Director Gareth Edwards, whose only previous series credit was the independent thriller “Monsters,” does a fine job here with Spielbergian camera moves and composite shots, plus that hard-to-capture sense of overwhelming awesomeness,
Predictably, on a human level, “Godzilla” is meh. The human “star” actors don’t last long, and the second-string actors who carry the rest of the film are, as you might expect, fall under Godzilla’s shadow. They’re mostly reduced to staring upward in horror or dusting themselves off after being buried by rubble.

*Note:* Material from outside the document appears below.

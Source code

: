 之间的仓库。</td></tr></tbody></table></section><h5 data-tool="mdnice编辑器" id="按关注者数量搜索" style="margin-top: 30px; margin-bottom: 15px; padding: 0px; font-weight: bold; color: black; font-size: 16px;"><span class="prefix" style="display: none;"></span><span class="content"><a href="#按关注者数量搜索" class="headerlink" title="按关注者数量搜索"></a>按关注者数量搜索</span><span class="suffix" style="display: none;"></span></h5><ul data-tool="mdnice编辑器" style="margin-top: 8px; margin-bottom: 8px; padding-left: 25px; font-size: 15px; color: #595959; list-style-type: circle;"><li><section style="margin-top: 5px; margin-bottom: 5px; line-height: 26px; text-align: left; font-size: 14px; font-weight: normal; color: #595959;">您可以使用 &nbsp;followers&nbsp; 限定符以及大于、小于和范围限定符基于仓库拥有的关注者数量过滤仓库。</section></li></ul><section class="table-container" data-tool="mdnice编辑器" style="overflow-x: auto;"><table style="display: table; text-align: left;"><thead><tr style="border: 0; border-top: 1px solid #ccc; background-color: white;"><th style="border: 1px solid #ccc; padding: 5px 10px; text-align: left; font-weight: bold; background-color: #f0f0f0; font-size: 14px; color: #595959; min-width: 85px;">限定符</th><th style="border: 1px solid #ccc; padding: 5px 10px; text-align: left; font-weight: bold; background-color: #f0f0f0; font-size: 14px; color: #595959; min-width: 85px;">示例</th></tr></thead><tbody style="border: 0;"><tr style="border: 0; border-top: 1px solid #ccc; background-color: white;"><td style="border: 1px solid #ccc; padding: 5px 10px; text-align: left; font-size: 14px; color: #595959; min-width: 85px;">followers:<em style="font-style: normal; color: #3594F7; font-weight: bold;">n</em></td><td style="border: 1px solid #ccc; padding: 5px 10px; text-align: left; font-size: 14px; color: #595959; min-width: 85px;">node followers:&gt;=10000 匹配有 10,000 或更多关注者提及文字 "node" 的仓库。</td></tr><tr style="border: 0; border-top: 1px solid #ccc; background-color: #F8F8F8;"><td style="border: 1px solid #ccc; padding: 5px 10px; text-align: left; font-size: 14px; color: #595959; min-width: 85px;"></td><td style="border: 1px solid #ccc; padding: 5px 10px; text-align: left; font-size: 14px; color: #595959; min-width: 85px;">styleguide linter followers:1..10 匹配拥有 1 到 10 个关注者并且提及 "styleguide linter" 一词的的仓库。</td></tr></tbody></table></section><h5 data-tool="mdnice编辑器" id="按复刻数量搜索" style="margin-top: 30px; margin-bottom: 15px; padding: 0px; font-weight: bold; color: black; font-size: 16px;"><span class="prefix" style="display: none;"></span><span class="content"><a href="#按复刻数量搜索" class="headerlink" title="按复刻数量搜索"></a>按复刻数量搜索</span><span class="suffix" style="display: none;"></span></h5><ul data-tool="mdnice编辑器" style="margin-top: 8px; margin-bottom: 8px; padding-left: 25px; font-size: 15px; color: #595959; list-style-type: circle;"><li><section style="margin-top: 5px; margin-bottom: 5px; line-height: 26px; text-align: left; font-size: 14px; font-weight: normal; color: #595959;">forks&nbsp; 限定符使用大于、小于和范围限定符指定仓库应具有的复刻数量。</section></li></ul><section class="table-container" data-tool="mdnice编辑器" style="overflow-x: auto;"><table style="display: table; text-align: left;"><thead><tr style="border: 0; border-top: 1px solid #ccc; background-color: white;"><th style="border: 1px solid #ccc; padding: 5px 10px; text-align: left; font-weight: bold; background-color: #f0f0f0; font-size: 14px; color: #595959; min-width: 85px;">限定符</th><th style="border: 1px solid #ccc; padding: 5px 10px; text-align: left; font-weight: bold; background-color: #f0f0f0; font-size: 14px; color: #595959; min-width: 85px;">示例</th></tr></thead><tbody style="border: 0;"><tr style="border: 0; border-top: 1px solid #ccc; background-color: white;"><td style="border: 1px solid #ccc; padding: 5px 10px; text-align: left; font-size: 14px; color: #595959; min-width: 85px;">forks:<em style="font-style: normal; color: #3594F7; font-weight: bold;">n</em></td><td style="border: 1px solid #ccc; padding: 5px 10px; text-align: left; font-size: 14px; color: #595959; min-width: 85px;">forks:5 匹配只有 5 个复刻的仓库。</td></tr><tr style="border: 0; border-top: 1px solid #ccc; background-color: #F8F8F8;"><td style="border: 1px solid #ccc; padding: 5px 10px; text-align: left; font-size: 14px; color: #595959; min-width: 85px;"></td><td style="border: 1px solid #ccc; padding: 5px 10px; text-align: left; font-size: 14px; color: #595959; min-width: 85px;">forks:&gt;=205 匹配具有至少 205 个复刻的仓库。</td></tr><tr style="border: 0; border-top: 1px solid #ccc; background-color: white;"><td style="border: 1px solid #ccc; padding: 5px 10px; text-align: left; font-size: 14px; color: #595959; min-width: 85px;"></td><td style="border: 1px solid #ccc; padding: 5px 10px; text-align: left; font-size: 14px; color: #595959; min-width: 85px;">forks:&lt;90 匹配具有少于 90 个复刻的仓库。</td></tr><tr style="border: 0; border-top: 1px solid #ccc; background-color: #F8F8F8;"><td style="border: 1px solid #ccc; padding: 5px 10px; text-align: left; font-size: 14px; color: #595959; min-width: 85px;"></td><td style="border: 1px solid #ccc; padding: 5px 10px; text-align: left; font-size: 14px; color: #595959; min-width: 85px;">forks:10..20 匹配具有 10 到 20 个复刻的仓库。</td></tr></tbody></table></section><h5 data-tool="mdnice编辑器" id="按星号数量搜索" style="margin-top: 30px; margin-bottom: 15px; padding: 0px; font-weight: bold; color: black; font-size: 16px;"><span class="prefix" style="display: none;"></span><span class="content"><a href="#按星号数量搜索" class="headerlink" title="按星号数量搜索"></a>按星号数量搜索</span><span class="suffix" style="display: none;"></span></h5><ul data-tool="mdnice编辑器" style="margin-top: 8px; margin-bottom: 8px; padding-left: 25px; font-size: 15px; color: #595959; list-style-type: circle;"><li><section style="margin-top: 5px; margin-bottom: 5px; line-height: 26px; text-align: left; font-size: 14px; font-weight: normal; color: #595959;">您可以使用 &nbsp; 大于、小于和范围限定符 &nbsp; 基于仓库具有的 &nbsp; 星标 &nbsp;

The real stars are the monsters. Big, big, sprawling monsters. There’s the Big G himself (The film notes state that Godzilla is 350 feet tall, but who’s measuring?) plus some awkward-looking insectoid / pterodactylish / bullfroggy creatures they call “Mutos.” Godzilla spends much of the film getting from here to there so he can thrash them. Godzilla is so focused on this that he doesn’t notice the convoy of US Navy ships keeping him close company, or that he’s stomped Waikiki into brightly-painted rubble. Big G doesn’t even stop to eat.
Come to think of it, there’s been a curious switch in Godzilla’s diet since 1954. Instead of being a poster child for the horrors of nuclear radiation, Godzilla and the Mutos “eat” radiation for breakfast. Godzilla has retained his morning-after radiation breath, however.
Eating radiation? So much for science.
Hey, Mr. Science, can there really be giant monsters like Godzilla?
Actually, no. The problem is the tensile strength of the average cell. There is an upper limit to how much strain can be placed upon the cells in bones and muscles, and the enormous mass of such a creature would rend the cells apart. Even though some of the dinosaur sauropods were dozens of feet long, they were long and narrow in their physical structure. Cetaceans such as whales have large body mass, but they are supported by water, which is 800 times denser than air. Not to mention the caloric intake required by a Godzilla-sized creature to supply nutrients throughout its gigantic frame. A monster the size of Godzilla would collapse under its own mass, the pressure actually liquifying the body cells into a kind of protein ooze.
Gee, Mr. Science, you’re kind of a bummer. Think I’ll escape reality by going to the movies.